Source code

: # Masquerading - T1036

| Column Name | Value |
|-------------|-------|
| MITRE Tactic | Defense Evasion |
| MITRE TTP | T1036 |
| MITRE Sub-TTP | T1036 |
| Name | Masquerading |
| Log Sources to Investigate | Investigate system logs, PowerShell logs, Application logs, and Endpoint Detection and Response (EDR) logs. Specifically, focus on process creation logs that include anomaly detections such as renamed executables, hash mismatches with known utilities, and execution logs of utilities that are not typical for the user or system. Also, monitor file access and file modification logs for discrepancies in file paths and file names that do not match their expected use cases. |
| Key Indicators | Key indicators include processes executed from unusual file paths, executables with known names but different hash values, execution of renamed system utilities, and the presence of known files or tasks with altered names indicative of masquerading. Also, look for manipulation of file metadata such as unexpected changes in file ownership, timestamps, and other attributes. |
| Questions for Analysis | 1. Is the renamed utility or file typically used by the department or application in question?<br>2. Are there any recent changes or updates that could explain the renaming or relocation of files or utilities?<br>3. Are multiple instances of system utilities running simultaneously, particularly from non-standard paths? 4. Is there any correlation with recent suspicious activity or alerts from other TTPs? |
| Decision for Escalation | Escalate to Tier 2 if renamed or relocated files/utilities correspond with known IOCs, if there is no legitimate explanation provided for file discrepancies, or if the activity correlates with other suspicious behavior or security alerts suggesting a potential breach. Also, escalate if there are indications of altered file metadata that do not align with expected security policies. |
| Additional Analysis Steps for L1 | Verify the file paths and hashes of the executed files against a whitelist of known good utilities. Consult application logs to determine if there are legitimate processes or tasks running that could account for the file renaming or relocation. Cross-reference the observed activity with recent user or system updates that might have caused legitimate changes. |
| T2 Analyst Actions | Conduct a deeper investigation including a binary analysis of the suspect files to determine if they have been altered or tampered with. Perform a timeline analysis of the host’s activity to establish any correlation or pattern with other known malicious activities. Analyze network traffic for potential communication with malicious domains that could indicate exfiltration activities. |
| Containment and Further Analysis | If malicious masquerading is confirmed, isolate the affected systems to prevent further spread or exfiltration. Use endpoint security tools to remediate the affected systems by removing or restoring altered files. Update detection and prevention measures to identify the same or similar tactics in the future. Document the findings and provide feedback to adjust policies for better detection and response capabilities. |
---+---
From the first line to the last, return the material exactly.

Source code

: # Masquerading - T1036

| Column Name | Value |
|-------------|-------|
| MITRE Tactic | Defense Evasion |
| MITRE TTP | T1036 |
| MITRE Sub-TTP | T1036 |
| Name | Masquerading |
| Log Sources to Investigate | Investigate system logs, PowerShell logs, Application logs, and Endpoint Detection and Response (EDR) logs. Specifically, focus on process creation logs that include anomaly detections such as renamed executables, hash mismatches with known utilities, and execution logs of utilities that are not typical for the user or system. Also, monitor file access and file modification logs for discrepancies in file paths and file names that do not match their expected use cases. |
| Key Indicators | Key indicators include processes executed from unusual file paths, executables with known names but different hash values, execution of renamed system utilities, and the presence of known files or tasks with altered names indicative of masquerading. Also, look for manipulation of file metadata such as unexpected changes in file ownership, timestamps, and other attributes. |
| Questions for Analysis | 1. Is the renamed utility or file typically used by the department or application in question?<br>2. Are there any recent changes or updates that could explain the renaming or relocation of files or utilities?<br>3. Are multiple instances of system utilities running simultaneously, particularly from non-standard paths? 4. Is there any correlation with recent suspicious activity or alerts from other TTPs? |
| Decision for Escalation | Escalate to Tier 2 if renamed or relocated files/utilities correspond with known IOCs, if there is no legitimate explanation provided for file discrepancies, or if the activity correlates with other suspicious behavior or security alerts suggesting a potential breach. Also, escalate if there are indications of altered file metadata that do not align with expected security policies. |
| Additional Analysis Steps for L1 | Verify the file paths and hashes of the executed files against a whitelist of known good utilities. Consult application logs to determine if there are legitimate processes or tasks running that could account for the file renaming or relocation. Cross-reference the observed activity with recent user or system updates that might have caused legitimate changes. |
| T2 Analyst Actions | Conduct a deeper investigation including a binary analysis of the suspect files to determine if they have been altered or tampered with. Perform a timeline analysis of the host’s activity to establish any correlation or pattern with other known malicious activities. Analyze network traffic for potential communication with malicious domains that could indicate exfiltration activities. |
| Containment and Further Analysis | If malicious masquerading is confirmed, isolate the affected systems to prevent further spread or exfiltration. Use endpoint security tools to remediate the affected systems by removing or restoring altered files. Update detection and prevention measures to identify the same or similar tactics in the future. Document the findings and provide feedback to adjust policies for better detection and response capabilities. |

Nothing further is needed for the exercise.